Problem details =>
Going line by line through the records below, count those containing the word "sequences", then give only the count.

┄┄┄┄┄┄┄┄┄┄┄┄┄┄┄┄┄┄┄┄

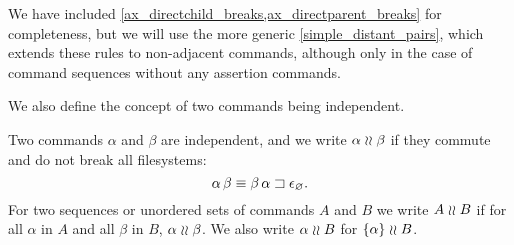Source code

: \begin{mylem}
\begin{list}{\bf Rule~.}{}

\item[] %

\item{}
\axaxseparatecommute

\item{}
\axaxseparatenobreaks

\item{}
\axaxsamebreaks

\item{}
\axaxsameemptyseq

\item{}
\axaxsamesinglec

\item{}
\axaxdirectchildbreaks

\item{}
\axaxdirectparentbreaks

\item{}
\axaxdistantrelbreaks

\item{}
\axaxchildassert

\item{}
\axaxparentassert

\item{}
\axaxassert

\end{list}
\end{mylem}



We have included \cref{ax_directchild_breaks,ax_directparent_breaks}
for completeness, but we will use the more generic \cref{simple_distant_pairs},
which extends these rules to non-adjacent commands, although only in the case
of command sequences without any assertion commands.





\myskip
We also define the concept of two commands being independent.

\begin{mydef}
Two commands $\alpha$ and $\beta$ 
are independent, and we write $\alpha\mathrel{\wr\wr}\beta$ if 
they commute and do not break all filesystems:
\[ \alpha\,\beta \equiv {\beta\,\alpha}\sqsupset\epsilon_\varnothing. \]
For two sequences or unordered sets of commands $A$ and $B$ we write $A\mathrel{\wr\wr} B$ if
for all $\alpha$ in $A$ and all $\beta$ in $B$, $\alpha\mathrel{\wr\wr}\beta$.
We also write $\alpha\mathrel{\wr\wr} B$ for $\{\alpha\}\mathrel{\wr\wr} B$.
\end{mydef}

┄┄┄┄┄┄┄┄┄┄┄┄┄┄┄┄┄┄┄┄

Problem solution =>
2